Seeking something that would be “challenging…and pay even less money than comics,” Paley turned to animation in 1998, starting off with stop-motion clay puppets and a vintage super-8 camera to make the short film “Luv Is…” Further experiments with traditional animation and stop-motion quickly led to three more short films: “Cancer,” “Follow Your Bliss,” and “I Heart My Cat,” the last of which won the Olympia WA Film Festival’s Audience Choice first prize in 1999. Paley created the first cameraless IMAX film, Pandorama, in 1999, and followed it up in 2001 with “Fetch!,” an endearing short film about a man playing fetch with his dog in a world of optical illusions. The short continues to be a favorite at children’s film festivals, and also appeared on the Avoid Eye Contact Vol. 2 DVD.
The next three of her short films were a radical change of pace, and a great risk undertaken for something she was passionate about. The central topic of Paley’s “Fertility Cycle” shorts is overpopulation, with “The Stork” suggesting that the little bundle of joy the stork brings is really a bomb; “Fertco” taking aim at the fertility industry; and “The Wit and Wisdom of Cancer” placing several common counter-arguments to population control in the mouths of animated cancer cells. She fully expected them to be “extremely unpopular, and possibly end my animation career.” Much to her surprise, the films were extremely well-received, leading to first prize at the EarthVision Environmental Film Festival and an invitation to the Sundance Film Festival in 2003.

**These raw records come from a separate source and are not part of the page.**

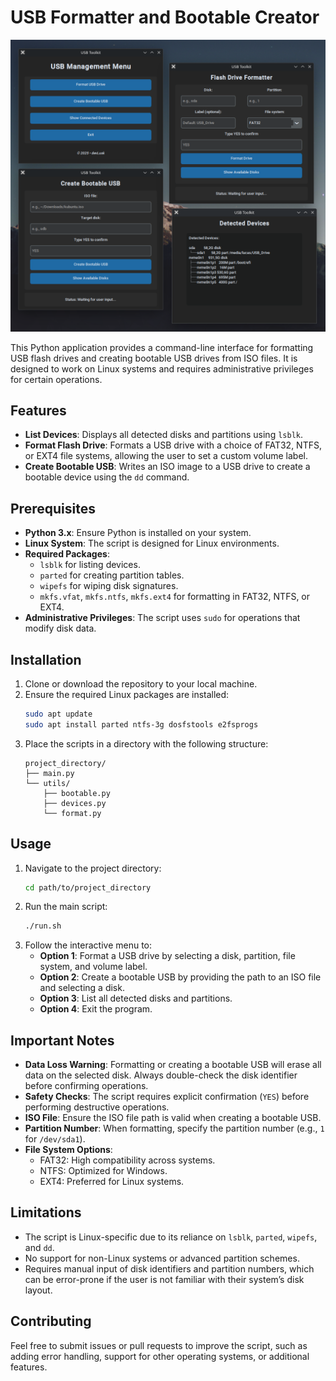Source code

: # USB Formatter and Bootable Creator

![USB Formatter](images/image.png)

This Python application provides a command-line interface for formatting USB flash drives and creating bootable USB drives from ISO files. It is designed to work on Linux systems and requires administrative privileges for certain operations.

## Features
- **List Devices**: Displays all detected disks and partitions using `lsblk`.
- **Format Flash Drive**: Formats a USB drive with a choice of FAT32, NTFS, or EXT4 file systems, allowing the user to set a custom volume label.
- **Create Bootable USB**: Writes an ISO image to a USB drive to create a bootable device using the `dd` command.

## Prerequisites
- **Python 3.x**: Ensure Python is installed on your system.
- **Linux System**: The script is designed for Linux environments.
- **Required Packages**:
  - `lsblk` for listing devices.
  - `parted` for creating partition tables.
  - `wipefs` for wiping disk signatures.
  - `mkfs.vfat`, `mkfs.ntfs`, `mkfs.ext4` for formatting in FAT32, NTFS, or EXT4.
- **Administrative Privileges**: The script uses `sudo` for operations that modify disk data.

## Installation
1. Clone or download the repository to your local machine.
2. Ensure the required Linux packages are installed:
   ```bash
   sudo apt update
   sudo apt install parted ntfs-3g dosfstools e2fsprogs
   ```
3. Place the scripts in a directory with the following structure:
   ```
   project_directory/
   ├── main.py
   └── utils/
       ├── bootable.py
       ├── devices.py
       └── format.py
   ```

## Usage
1. Navigate to the project directory:
   ```bash
   cd path/to/project_directory
   ```
2. Run the main script:
   ```bash
   ./run.sh
   ```
3. Follow the interactive menu to:
   - **Option 1**: Format a USB drive by selecting a disk, partition, file system, and volume label.
   - **Option 2**: Create a bootable USB by providing the path to an ISO file and selecting a disk.
   - **Option 3**: List all detected disks and partitions.
   - **Option 4**: Exit the program.

## Important Notes
- **Data Loss Warning**: Formatting or creating a bootable USB will erase all data on the selected disk. Always double-check the disk identifier before confirming operations.
- **Safety Checks**: The script requires explicit confirmation (`YES`) before performing destructive operations.
- **ISO File**: Ensure the ISO file path is valid when creating a bootable USB.
- **Partition Number**: When formatting, specify the partition number (e.g., `1` for `/dev/sda1`).
- **File System Options**:
  - FAT32: High compatibility across systems.
  - NTFS: Optimized for Windows.
  - EXT4: Preferred for Linux systems.

## Limitations
- The script is Linux-specific due to its reliance on `lsblk`, `parted`, `wipefs`, and `dd`.
- No support for non-Linux systems or advanced partition schemes.
- Requires manual input of disk identifiers and partition numbers, which can be error-prone if the user is not familiar with their system’s disk layout.

## Contributing
Feel free to submit issues or pull requests to improve the script, such as adding error handling, support for other operating systems, or additional features.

In June 2002, Paley moved to Trivandrum, India with her husband at the time, who had taken a new job there. It was there that she discovered two things: The Ramayana, the ancient Indian epic; and her husband’s latent mid-life crisis, which isolated her in a foreign city where “women were 2nd-class citizens.” Her initial take on The Ramayana was that it was little more than misogynist propaganda. The hero of The Ramayana is the god Rama, an incarnation of the god Vishnu, who is married to Sita, viewed in Indian culture as the epitome of feminine virtue. Rama eventually rejects Sita and ends their marriage, and Paley has stated that at first, “I was puzzled and somewhat appalled that Sita was considered a heroine. She seemed so submissive — a terrible role model.”
Three months after moving to India, Paley’s husband ended their marriage via e-mail when she was in New York City meeting with King Features Syndicate about The Hots. Literally homeless, Paley spent several months borrowing sofas or spare rooms with friends, one of whom was record collector Sherwin Dunner. While sleeping on his sofa, Paley discovered the records of Annette Hanshaw, a 1920’s singer whose blues and torch songs seemed to express Paley’s own feelings of heartbreak. Simultaneously, she began to see The Ramayana as a work that “(captured) the essence of painful relationships, and (described) a blueprint of human suffering.”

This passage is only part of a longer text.